Speaking of his record in government, Heyman expressed pride in bringing in CleanBC, which he calls “a very detailed, independently modeled set of measures to get us to our 2030 target and beyond.”
He also said the government “completely revamped the province’s Environmental Assessment Act, incorporating the principles of the UN Declaration of the Rights of Indigenous Peoples.”
Collaborating with the First Nations Leadership Council, the government adapted the legislation to bring in affected local communities at the beginning of a project, before a proponent spends millions of dollars then has to go back to the drawing board due to local concerns.
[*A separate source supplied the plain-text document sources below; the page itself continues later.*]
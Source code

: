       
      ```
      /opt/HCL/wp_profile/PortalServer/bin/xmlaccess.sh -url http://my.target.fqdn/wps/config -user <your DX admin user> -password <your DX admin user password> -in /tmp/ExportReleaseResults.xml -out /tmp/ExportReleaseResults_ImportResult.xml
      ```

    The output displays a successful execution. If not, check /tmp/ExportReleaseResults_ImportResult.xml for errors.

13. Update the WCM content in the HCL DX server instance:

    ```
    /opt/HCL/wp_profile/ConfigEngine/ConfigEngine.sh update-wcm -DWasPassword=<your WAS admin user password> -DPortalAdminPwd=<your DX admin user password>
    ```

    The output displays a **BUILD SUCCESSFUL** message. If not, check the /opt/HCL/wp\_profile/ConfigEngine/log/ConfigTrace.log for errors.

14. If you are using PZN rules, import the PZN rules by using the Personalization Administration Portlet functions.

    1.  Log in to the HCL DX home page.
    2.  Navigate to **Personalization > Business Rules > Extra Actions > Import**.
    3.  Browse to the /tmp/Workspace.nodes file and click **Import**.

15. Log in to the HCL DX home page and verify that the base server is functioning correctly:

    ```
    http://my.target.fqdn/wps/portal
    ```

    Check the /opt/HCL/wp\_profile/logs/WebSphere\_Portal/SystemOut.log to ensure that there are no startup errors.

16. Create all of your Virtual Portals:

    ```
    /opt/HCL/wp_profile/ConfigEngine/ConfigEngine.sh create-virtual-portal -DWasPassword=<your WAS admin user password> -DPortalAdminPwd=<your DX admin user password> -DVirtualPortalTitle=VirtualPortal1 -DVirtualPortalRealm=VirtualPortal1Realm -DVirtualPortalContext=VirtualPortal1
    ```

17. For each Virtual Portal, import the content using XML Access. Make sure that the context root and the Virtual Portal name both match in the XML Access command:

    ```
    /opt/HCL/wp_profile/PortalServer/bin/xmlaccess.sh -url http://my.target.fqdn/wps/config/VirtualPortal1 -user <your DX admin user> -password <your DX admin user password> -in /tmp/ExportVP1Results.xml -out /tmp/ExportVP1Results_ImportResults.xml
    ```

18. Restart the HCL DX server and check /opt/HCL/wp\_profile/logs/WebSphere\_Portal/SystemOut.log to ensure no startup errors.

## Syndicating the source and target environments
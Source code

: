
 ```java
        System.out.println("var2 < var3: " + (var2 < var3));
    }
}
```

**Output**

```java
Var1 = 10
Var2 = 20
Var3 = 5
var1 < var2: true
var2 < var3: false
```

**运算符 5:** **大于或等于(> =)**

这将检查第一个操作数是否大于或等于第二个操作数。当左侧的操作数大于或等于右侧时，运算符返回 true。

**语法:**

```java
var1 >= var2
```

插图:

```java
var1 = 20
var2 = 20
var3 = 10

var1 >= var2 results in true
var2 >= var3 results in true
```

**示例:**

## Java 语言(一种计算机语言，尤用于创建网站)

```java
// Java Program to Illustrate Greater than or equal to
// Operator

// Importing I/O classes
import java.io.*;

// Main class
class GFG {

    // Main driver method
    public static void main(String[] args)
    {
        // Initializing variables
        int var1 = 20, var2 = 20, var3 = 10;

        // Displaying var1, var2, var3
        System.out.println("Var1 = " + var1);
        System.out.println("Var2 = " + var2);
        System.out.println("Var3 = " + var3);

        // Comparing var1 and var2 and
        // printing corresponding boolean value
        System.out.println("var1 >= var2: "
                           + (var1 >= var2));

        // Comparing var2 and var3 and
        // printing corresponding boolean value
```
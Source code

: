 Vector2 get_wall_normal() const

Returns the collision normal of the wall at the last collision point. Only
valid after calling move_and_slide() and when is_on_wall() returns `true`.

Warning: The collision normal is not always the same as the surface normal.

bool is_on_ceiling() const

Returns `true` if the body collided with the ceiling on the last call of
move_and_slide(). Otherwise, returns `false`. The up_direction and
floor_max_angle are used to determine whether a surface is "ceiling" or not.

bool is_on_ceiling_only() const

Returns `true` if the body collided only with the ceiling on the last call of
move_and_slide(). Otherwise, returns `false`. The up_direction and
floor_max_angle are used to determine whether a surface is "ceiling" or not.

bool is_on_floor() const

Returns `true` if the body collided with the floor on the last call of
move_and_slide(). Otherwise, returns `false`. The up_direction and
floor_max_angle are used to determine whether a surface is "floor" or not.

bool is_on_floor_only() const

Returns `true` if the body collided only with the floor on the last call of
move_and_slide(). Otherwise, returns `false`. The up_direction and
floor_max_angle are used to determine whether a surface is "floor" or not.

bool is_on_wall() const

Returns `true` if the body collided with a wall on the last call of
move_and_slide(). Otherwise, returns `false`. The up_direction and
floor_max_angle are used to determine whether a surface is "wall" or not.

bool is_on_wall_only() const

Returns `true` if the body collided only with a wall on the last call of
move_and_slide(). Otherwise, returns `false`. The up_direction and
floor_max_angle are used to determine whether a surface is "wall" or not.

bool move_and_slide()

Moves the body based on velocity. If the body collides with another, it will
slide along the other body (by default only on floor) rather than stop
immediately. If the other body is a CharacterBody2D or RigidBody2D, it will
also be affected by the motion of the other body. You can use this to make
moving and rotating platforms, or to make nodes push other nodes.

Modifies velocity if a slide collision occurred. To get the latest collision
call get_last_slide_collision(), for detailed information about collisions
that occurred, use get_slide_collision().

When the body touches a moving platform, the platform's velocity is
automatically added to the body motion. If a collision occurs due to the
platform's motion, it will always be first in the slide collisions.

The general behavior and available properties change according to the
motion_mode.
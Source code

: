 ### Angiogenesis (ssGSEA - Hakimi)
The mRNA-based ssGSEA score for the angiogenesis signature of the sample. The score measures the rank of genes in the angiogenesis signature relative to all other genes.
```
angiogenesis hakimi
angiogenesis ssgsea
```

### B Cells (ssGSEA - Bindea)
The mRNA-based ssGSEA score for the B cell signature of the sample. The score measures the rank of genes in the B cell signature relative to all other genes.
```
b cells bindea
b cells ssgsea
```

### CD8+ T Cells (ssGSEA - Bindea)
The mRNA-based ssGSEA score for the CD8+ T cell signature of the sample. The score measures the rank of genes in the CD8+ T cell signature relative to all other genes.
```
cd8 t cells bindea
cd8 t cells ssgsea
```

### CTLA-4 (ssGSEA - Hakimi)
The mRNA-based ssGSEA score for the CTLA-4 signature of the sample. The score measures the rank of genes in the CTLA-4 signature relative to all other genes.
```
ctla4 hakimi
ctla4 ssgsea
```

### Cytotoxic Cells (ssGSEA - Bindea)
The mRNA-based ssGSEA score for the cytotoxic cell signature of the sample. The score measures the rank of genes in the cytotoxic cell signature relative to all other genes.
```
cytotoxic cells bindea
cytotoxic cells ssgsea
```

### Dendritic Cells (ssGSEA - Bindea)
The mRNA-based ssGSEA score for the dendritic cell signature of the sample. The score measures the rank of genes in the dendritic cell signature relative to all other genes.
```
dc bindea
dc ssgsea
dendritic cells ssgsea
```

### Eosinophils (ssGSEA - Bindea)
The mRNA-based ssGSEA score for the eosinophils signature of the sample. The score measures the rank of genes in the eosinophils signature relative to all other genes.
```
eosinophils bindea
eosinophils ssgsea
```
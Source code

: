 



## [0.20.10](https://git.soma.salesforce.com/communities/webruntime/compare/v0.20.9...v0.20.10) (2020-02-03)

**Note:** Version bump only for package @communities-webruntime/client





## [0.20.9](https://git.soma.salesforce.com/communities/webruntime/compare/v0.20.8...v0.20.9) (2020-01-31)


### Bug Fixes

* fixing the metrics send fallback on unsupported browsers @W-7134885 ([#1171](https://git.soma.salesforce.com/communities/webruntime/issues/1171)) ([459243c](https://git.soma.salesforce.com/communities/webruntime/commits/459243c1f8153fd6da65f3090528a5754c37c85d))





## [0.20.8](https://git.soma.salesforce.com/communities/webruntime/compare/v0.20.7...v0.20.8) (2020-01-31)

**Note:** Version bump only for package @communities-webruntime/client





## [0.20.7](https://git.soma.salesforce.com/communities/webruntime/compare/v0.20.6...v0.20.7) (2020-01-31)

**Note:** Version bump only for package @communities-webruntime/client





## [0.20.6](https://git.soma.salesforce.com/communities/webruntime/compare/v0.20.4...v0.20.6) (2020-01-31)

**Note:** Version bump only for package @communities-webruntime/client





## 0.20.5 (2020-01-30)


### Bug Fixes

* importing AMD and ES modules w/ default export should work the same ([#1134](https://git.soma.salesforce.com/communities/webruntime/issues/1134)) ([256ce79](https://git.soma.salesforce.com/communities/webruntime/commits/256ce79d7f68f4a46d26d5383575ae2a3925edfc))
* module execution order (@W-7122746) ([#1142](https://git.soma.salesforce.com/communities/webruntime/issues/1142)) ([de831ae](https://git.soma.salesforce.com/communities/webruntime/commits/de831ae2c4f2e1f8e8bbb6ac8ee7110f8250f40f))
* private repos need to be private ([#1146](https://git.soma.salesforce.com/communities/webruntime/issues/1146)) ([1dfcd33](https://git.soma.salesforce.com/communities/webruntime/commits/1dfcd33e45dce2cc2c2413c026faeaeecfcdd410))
“We’ve been investing in clean technology, we’ve approved transit plans that were stalled for years that the mayors of Metro Vancouver thought were critically important,” Heyman added. “We’re going to see the Broadway [SkyTrain] line commence to relieve the tremendous congestion on the Broadway corridor, both on buses and on the roads. And we’ll be working on ultimately being able to work with UBC and the city and the federal government to extend that to UBC.”
The government, he said, updated the Residential Tenancy Act to address tenants who were being threatened with eviction for suspect renovations and that saw people getting notices of rent increases as high as 40% because of loopholes in the act.
“We closed those loopholes, we held rent increases to the cost of living unless there is a legitimate demonstrated need to do renovation and repair and it’s fair to receive some compensation rent to pay for that,” he said.
Like Robinson, Heyman cited the construction of affordable housing, as well as supportive housing, to get homeless people off the street and provide them with services they need. He said the government has created 20,000 childcare spaces in the province “with significant fee reductions for families as we work our way toward a $10-a-day program.” Increased staffing in schools, mandated by a Supreme Court decision during the previous regime, is also an accomplishment, he said, as well as adding more investments in new schools for seismic upgrades, fire safety and heating and ventilation systems.
On the opioid crisis, Heyman acknowledged a surge in deaths since the beginning of the pandemic. “While there is much more to do, we managed to flatten the level of deaths up until COVID hit,” he said.
Also parallel to the pandemic was a realization of “the terrible state of many of our long-term-care homes.”
“We saw that deteriorate under the previous government,” he said. “With COVID, we saw the results of that. We saw people dying because workers were having to go to two or three different care homes, increasing the risk of infection, simply to cobble together a living. We took measures to allow our healthcare workers to work in one institution without suffering the loss of pay and we’re also investing in more beds and more equipment for long-term-care homes.”
New Democrats have been governing in a minority situation with the support of the Green party since 2017. Horgan called the snap election on Sept. 21, facing criticism for breaking fixed election date legislation and going to the polls during a state of emergency.